The historic Christian consensus overwhelmingly rejects the idea that Christ abolished all oaths. Augustine of Hippo taught that Christ’s words were aimed at correcting dishonesty, not abolishing lawful oaths. In his writings on truth and lying, Augustine explicitly permits oaths when taken truthfully, justly, and for the sake of moral order or charity.

John Chrysostom likewise interpreted Matthew 5 as a rebuke of habitual swearing and moral evasion. He recognized that solemn oaths remained necessary in courts, covenants, and public life precisely because of human unreliability.

Thomas Aquinas, in the Summa Theologiae, teaches that oaths are morally lawful when they meet three conditions: truth, judgment, and justice. Aquinas directly cites Numbers 30:2 to affirm that vows are binding and good when made rightly, and he interprets Matthew 5 as condemning careless or deceitful swearing, not solemn promises made in good faith.

Protestant Reformers like John Calvin rejected the idea that Christ forbade all oaths, arguing instead that Jesus dismantled reliance on verbal formulas used to mask dishonesty. Calvin affirmed judicial oaths, marriage vows, and civic obligations. Martin Luther defended lawful oaths taken in the service of truth, neighbor, and social order, including oaths of office and military service.

Modern New Testament scholarship continues this consensus: Christ is confronting casuistry or systems that preserve the appearance of righteousness while hollowing out integrity. His teaching calls believers to such deep truthfulness that oaths become unnecessary, not unlawful.

It is worth noting that those who condemn Masonic obligations on this basis rarely, if ever, condemn wedding vows, courtroom oaths, or soldiers taking lawful oaths of enlistment. This faux outrage reveals that the objection is not biblical but selective. If Matthew 5 truly prohibited all obligations “at all,” consistency would require the rejection of marriage covenants, civic office, and military service alike. Such absolutism has never been the position of historic Christianity.

Masonic obligations are moral commitments. They do not replace Scripture, supersede civil law, or demand immoral action. They are precisely the kind of solemn promises that presume honesty and accountability, not deceit.
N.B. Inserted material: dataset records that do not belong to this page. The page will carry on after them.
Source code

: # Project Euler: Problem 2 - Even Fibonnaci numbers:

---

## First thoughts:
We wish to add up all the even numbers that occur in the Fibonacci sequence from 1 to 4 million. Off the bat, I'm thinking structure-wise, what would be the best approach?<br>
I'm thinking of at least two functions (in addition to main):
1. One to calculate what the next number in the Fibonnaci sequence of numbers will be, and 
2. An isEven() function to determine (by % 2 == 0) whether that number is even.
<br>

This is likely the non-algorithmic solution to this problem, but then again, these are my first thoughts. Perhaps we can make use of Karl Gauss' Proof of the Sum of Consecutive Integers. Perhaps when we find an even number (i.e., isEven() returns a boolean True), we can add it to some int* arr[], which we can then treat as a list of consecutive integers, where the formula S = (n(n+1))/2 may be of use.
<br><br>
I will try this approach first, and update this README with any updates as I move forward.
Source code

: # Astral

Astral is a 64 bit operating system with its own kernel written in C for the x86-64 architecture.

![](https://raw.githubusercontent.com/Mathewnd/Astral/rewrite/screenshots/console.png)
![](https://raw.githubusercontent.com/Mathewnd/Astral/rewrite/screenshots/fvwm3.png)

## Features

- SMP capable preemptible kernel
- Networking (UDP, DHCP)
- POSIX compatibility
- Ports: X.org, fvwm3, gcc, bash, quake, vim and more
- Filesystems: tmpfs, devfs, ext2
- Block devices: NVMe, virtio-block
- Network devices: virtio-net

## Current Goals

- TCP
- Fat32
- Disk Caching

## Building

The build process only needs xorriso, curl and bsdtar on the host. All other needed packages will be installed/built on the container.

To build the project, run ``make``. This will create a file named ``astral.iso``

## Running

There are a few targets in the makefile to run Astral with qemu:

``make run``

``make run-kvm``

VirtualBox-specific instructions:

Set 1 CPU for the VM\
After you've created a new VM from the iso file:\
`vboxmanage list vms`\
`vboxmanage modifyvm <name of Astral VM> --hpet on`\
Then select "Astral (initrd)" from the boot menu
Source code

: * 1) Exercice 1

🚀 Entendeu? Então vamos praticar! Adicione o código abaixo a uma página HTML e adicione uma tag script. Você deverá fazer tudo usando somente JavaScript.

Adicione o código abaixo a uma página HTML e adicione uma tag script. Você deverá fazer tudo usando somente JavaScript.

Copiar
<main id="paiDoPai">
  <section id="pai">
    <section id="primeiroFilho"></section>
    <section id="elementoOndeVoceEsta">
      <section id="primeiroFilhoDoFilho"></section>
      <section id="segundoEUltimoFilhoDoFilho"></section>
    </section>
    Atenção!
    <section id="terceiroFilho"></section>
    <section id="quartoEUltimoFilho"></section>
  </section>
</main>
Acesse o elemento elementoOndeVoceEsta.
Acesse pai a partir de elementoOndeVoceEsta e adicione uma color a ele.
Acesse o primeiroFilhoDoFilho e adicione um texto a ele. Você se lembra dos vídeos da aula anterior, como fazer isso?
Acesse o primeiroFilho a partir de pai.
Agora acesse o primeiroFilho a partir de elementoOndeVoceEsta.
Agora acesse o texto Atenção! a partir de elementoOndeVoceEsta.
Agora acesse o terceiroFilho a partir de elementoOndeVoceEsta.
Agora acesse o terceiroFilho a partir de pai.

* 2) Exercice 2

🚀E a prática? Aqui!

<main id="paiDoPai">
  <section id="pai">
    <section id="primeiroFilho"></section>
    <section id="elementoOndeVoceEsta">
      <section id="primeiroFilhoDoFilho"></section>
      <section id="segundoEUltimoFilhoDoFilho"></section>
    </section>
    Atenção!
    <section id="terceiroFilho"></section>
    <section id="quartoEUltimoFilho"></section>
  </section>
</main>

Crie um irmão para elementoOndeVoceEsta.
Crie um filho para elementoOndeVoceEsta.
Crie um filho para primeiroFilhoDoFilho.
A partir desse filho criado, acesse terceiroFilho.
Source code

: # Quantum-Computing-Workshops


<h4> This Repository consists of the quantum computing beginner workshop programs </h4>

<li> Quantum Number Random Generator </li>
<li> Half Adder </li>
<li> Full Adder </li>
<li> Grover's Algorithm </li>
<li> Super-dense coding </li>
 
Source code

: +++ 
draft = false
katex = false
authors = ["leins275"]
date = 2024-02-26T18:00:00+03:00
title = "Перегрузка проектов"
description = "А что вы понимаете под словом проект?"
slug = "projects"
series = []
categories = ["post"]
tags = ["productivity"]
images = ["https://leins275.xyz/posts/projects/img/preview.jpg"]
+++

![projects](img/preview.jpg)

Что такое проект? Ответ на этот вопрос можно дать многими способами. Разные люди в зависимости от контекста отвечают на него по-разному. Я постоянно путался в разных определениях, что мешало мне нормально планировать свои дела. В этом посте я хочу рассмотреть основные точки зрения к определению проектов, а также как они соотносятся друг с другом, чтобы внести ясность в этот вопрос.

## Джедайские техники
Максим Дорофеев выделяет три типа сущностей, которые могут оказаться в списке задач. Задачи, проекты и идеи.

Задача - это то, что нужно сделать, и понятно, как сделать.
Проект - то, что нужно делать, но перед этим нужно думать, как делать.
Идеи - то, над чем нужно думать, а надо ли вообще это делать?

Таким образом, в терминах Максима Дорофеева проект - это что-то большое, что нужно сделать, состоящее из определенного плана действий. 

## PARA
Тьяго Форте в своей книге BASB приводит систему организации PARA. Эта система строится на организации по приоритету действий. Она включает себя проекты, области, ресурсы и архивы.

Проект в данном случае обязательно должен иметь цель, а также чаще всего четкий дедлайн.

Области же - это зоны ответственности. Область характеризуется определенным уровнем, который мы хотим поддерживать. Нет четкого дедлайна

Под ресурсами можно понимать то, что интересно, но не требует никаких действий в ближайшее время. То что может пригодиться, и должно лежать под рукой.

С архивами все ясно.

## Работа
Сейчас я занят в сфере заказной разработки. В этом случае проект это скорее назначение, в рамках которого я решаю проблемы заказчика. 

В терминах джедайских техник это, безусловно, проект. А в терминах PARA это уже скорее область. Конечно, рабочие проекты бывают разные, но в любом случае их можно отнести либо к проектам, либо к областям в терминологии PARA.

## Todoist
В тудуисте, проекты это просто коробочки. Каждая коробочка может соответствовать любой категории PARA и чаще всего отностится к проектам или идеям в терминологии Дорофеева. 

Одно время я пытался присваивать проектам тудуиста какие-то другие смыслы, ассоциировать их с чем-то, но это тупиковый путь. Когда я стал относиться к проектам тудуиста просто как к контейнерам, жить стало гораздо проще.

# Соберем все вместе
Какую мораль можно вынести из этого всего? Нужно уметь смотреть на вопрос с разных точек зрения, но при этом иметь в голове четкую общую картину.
If one’s word is truthful and one’s life upright, the form of the promise is secondary. Christ condemns deception, not honor; duplicity, not fidelity; hypocrisy, not moral accountability.

Reducing Matthew 5:34-37 to a blanket ban on all obligations ignores biblical context, contradicts Scripture, and stands outside the historic Christian tradition. Christ’s teaching condemns dishonest speech and manipulative oath-taking, and not solemn promises made in good faith. To claim otherwise is not a defense of biblical Christianity, but a distortion of it.